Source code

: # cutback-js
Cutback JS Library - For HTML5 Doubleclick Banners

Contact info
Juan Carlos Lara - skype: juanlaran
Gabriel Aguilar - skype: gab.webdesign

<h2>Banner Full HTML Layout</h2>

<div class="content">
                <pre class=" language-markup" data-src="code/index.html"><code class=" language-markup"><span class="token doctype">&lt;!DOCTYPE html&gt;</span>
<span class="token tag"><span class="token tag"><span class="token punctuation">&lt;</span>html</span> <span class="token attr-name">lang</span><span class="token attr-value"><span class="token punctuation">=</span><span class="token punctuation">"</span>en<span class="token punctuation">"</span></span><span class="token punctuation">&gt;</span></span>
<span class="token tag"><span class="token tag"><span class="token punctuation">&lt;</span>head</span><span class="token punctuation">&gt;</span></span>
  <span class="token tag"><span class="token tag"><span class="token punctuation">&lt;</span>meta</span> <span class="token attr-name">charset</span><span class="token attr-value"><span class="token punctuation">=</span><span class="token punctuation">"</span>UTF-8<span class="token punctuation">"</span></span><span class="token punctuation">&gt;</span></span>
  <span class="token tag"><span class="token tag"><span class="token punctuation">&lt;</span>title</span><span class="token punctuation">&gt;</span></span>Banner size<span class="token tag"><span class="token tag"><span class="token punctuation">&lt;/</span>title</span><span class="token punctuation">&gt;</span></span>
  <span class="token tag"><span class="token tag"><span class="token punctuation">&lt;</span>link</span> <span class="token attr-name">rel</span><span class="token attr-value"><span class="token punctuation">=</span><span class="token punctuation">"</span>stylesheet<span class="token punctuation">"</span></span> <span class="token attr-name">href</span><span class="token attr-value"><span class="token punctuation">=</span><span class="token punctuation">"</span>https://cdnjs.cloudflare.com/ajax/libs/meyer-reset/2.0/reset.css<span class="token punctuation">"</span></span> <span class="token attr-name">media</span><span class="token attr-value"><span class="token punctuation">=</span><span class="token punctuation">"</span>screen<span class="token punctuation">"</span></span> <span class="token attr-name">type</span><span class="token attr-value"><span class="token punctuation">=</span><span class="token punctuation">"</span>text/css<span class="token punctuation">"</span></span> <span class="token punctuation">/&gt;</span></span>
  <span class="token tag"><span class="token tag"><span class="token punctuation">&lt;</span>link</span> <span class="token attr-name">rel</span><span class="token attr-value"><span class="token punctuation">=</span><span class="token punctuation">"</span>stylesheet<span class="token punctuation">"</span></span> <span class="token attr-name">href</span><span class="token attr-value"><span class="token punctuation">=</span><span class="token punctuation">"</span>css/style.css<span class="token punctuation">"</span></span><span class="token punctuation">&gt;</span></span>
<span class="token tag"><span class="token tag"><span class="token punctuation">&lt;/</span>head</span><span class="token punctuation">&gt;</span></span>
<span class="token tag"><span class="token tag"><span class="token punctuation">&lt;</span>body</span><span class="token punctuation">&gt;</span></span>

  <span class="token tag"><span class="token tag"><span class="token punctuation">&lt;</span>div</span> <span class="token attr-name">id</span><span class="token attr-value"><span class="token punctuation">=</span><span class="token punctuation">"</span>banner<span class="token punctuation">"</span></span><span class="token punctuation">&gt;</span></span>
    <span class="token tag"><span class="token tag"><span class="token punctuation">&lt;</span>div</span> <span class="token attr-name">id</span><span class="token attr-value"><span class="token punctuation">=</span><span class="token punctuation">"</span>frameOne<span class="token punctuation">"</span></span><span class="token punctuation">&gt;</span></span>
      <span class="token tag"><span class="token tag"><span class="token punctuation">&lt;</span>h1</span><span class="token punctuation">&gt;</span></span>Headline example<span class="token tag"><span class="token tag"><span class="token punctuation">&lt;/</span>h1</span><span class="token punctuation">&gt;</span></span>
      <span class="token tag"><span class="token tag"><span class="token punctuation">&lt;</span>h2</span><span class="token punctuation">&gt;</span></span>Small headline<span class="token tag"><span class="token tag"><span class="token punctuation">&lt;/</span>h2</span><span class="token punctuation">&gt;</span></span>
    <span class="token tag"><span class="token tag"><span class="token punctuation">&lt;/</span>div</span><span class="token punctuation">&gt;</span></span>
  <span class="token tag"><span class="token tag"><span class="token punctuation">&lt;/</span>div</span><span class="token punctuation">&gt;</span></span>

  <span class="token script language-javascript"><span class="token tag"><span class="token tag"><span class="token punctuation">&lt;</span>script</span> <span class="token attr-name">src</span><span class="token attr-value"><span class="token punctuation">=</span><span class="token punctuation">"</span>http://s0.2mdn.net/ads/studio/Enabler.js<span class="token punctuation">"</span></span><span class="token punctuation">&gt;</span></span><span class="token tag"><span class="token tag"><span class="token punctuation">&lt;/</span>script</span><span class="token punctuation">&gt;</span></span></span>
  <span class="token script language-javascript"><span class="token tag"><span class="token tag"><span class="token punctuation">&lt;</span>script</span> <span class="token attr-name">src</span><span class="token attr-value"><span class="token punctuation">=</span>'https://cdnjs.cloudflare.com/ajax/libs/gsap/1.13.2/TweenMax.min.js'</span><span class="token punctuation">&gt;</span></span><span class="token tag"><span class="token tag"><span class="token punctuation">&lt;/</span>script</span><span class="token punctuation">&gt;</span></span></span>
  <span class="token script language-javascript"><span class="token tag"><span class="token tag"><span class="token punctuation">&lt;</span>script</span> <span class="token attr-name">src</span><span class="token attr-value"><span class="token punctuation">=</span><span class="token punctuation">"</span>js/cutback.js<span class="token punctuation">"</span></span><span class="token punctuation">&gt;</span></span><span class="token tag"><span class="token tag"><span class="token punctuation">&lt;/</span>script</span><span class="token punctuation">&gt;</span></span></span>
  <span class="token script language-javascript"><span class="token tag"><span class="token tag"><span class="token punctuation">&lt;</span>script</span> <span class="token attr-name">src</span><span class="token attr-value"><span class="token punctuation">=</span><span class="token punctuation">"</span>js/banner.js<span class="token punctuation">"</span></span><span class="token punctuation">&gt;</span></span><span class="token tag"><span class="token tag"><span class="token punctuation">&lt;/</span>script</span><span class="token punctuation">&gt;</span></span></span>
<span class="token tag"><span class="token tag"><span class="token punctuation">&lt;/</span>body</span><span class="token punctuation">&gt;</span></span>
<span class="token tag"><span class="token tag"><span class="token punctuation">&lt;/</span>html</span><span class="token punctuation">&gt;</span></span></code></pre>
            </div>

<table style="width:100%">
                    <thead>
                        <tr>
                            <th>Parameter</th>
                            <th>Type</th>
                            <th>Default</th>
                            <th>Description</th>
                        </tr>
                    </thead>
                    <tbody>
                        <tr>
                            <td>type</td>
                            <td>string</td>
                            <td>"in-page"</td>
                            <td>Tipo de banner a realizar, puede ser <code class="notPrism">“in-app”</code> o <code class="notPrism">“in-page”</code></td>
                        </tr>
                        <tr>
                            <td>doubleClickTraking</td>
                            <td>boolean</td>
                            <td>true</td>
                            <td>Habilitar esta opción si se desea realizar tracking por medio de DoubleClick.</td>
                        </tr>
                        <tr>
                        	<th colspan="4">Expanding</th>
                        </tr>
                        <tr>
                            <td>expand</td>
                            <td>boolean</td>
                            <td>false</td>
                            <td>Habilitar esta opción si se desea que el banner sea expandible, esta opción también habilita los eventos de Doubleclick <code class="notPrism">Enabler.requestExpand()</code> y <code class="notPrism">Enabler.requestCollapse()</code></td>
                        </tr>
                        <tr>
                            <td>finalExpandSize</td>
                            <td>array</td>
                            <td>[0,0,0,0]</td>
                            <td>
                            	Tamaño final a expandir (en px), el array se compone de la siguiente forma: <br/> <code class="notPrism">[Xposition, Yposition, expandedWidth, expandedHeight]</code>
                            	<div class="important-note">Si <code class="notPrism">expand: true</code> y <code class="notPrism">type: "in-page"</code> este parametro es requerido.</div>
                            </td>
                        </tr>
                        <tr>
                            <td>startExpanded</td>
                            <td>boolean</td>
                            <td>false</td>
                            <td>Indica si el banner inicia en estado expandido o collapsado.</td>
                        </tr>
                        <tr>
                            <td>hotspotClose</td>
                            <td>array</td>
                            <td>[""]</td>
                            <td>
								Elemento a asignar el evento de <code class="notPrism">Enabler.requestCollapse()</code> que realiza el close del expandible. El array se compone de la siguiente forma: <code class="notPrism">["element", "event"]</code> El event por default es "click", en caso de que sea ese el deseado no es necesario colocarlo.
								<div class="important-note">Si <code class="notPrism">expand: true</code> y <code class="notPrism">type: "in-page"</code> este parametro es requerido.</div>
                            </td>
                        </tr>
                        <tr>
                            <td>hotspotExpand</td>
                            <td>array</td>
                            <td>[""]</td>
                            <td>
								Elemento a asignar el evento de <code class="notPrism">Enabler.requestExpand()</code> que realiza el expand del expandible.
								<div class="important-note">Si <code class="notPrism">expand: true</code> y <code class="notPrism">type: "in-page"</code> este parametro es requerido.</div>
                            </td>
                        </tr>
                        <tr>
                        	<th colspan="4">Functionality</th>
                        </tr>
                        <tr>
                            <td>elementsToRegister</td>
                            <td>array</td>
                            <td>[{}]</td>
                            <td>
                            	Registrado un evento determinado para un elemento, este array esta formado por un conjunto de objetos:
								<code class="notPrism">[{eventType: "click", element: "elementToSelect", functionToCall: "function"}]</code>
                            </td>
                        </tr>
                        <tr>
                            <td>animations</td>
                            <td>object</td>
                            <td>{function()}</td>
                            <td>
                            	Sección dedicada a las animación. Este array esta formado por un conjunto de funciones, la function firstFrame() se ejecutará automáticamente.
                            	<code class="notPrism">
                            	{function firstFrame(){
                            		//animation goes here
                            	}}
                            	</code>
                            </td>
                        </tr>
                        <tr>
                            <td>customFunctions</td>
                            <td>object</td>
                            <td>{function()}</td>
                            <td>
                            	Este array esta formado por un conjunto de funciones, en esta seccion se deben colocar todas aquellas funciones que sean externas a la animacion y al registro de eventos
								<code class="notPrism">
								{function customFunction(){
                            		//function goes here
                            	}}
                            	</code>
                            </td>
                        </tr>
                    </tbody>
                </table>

## [TASK ITEM]
Could you copy out every line in the material above that contains the string "compone"?

## [EXPECTED ANSWER]
                            	Tamaño final a expandir (en px), el array se compone de la siguiente forma: <br/> <code class="notPrism">[Xposition, Yposition, expandedWidth, expandedHeight]</code>
								Elemento a asignar el evento de <code class="notPrism">Enabler.requestCollapse()</code> que realiza el close del expandible. El array se compone de la siguiente forma: <code class="notPrism">["element", "event"]</code> El event por default es "click", en caso de que sea ese el deseado no es necesario colocarlo.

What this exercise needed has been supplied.